▶ _Problem details_: Among the entries below, find each line holding "params" and return it.

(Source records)
-------

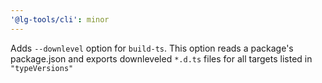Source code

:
 ```yaml
---
'@lg-tools/cli': minor
---
```


Adds `--downlevel` option for `build-ts`. This option reads a package's package.json and exports downleveled `*.d.ts` files for all targets listed in `"typeVersions"`
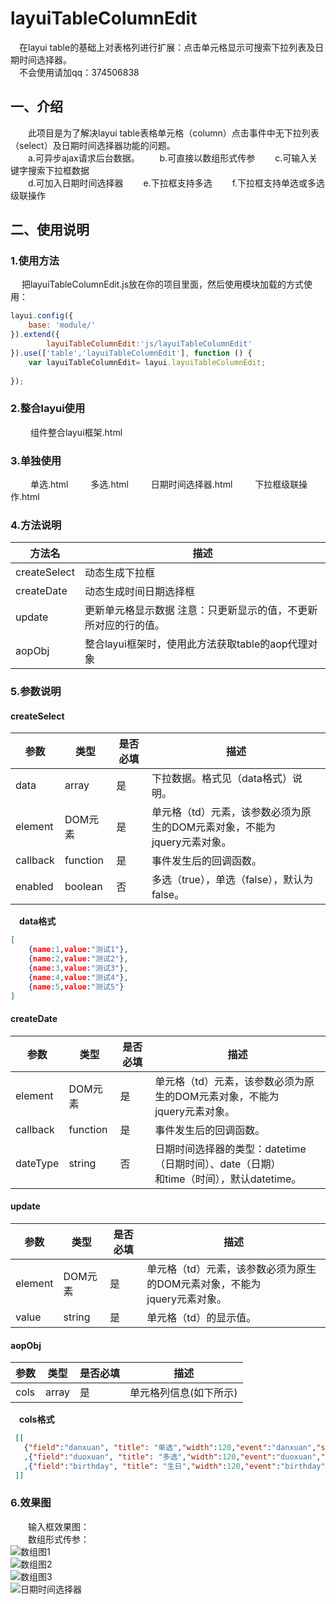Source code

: # layuiTableColumnEdit
&emsp;在layui table的基础上对表格列进行扩展：点击单元格显示可搜索下拉列表及日期时间选择器。
<br/>
&emsp;不会使用请加qq：374506838

## 一、介绍
&emsp;&emsp;此项目是为了解决layui table表格单元格（column）点击事件中无下拉列表（select）及日期时间选择器功能的问题。
<br/>
&emsp;&emsp;a.可异步ajax请求后台数据。
&emsp;&emsp;b.可直接以数组形式传参
&emsp;&emsp;c.可输入关键字搜索下拉框数据
<br/>
&emsp;&emsp;d.可加入日期时间选择器
&emsp;&emsp;e.下拉框支持多选
&emsp;&emsp;f.下拉框支持单选或多选级联操作

## 二、使用说明

### 1.使用方法
&emsp; 把layuiTableColumnEdit.js放在你的项目里面，然后使用模块加载的方式使用：

```javascript
layui.config({
    base: 'module/'
}).extend({
        layuiTableColumnEdit:'js/layuiTableColumnEdit'
}).use(['table','layuiTableColumnEdit'], function () {
    var layuiTableColumnEdit= layui.layuiTableColumnEdit;
    
});
```

### 2.整合layui使用

&emsp;&emsp; 组件整合layui框架.html

### 3.单独使用

&emsp;&emsp; 单选.html
&emsp;&emsp; 多选.html
&emsp;&emsp; 日期时间选择器.html
&emsp;&emsp; 下拉框级联操作.html

### 4.方法说明
方法名 | 描述 |
---          | ----
createSelect | 动态生成下拉框
createDate   | 动态生成时间日期选择框
update       | 更新单元格显示数据 注意：只更新显示的值，不更新所对应的行的值。
aopObj       | 整合layui框架时，使用此方法获取table的aop代理对象

### 5.参数说明
#### createSelect
参数 | 类型 | 是否必填 | 描述 |
--- | --- | --- | ----
data      | array | 是 | 下拉数据。格式见（data格式）说明。
element   | DOM元素 | 是 | 单元格（td）元素，该参数必须为原生的DOM元素对象，不能为<br/>jquery元素对象。
callback  | function | 是 | 事件发生后的回调函数。
enabled   | boolean | 否 | 多选（true），单选（false），默认为false。

&emsp;**data格式**

```json
[
    {name:1,value:"测试1"},
    {name:2,value:"测试2"},
    {name:3,value:"测试3"},
    {name:4,value:"测试4"},
    {name:5,value:"测试5"}
]
```

#### createDate
参数 | 类型 | 是否必填 | 描述 |
--- | --- | --- | ----
element   | DOM元素 | 是 | 单元格（td）元素，该参数必须为原生的DOM元素对象，不能为<br/>jquery元素对象。
callback  | function | 是 | 事件发生后的回调函数。
dateType  | string | 否 | 日期时间选择器的类型：datetime（日期时间）、date（日期）<br/>和time（时间），默认datetime。

#### update
参数 | 类型 | 是否必填 | 描述 |
--- | --- | --- | ----
element   | DOM元素 | 是 | 单元格（td）元素，该参数必须为原生的DOM元素对象，不能为<br/>jquery元素对象。
value  | string | 是 | 单元格（td）的显示值。

#### aopObj
参数      | 类型      | 是否必填 | 描述 |
---       | ---       | ---      | ----
cols      | array     | 是       | 单元格列信息(如下所示)

&emsp;**cols格式**

```json
 [[
   {"field":"danxuan", "title": "单选","width":120,"event":"danxuan","select":{"data":params}}
   ,{"field":"duoxuan", "title": "多选","width":120,"event":"duoxuan","select":{"data":params,"enabled":true}}
   ,{"field":"birthday", "title": "生日","width":120,"event":"birthday","date":{"dateType":"date"}}
 ]]
```

### 6.效果图
&emsp;&emsp;输入框效果图：<br/>
&emsp;&emsp;数组形式传参：<br/>
![数组图1](https://images.gitee.com/uploads/images/2019/1201/005920_6bd870bd_1588195.png "2.png")
<br/>
![数组图2](https://images.gitee.com/uploads/images/2019/1201/005950_d701b34f_1588195.png "3.png")
<br/>
![数组图3](https://images.gitee.com/uploads/images/2019/1201/010015_121379ce_1588195.png "4.png")
<br/>
![日期时间选择器](https://images.gitee.com/uploads/images/2020/0309/222505_589db2d6_1588195.png "123333.png")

-------

▶ _Task solution_:
   {"field":"danxuan", "title": "单选","width":120,"event":"danxuan","select":{"data":params}}
   ,{"field":"duoxuan", "title": "多选","width":120,"event":"duoxuan","select":{"data":params,"enabled":true}}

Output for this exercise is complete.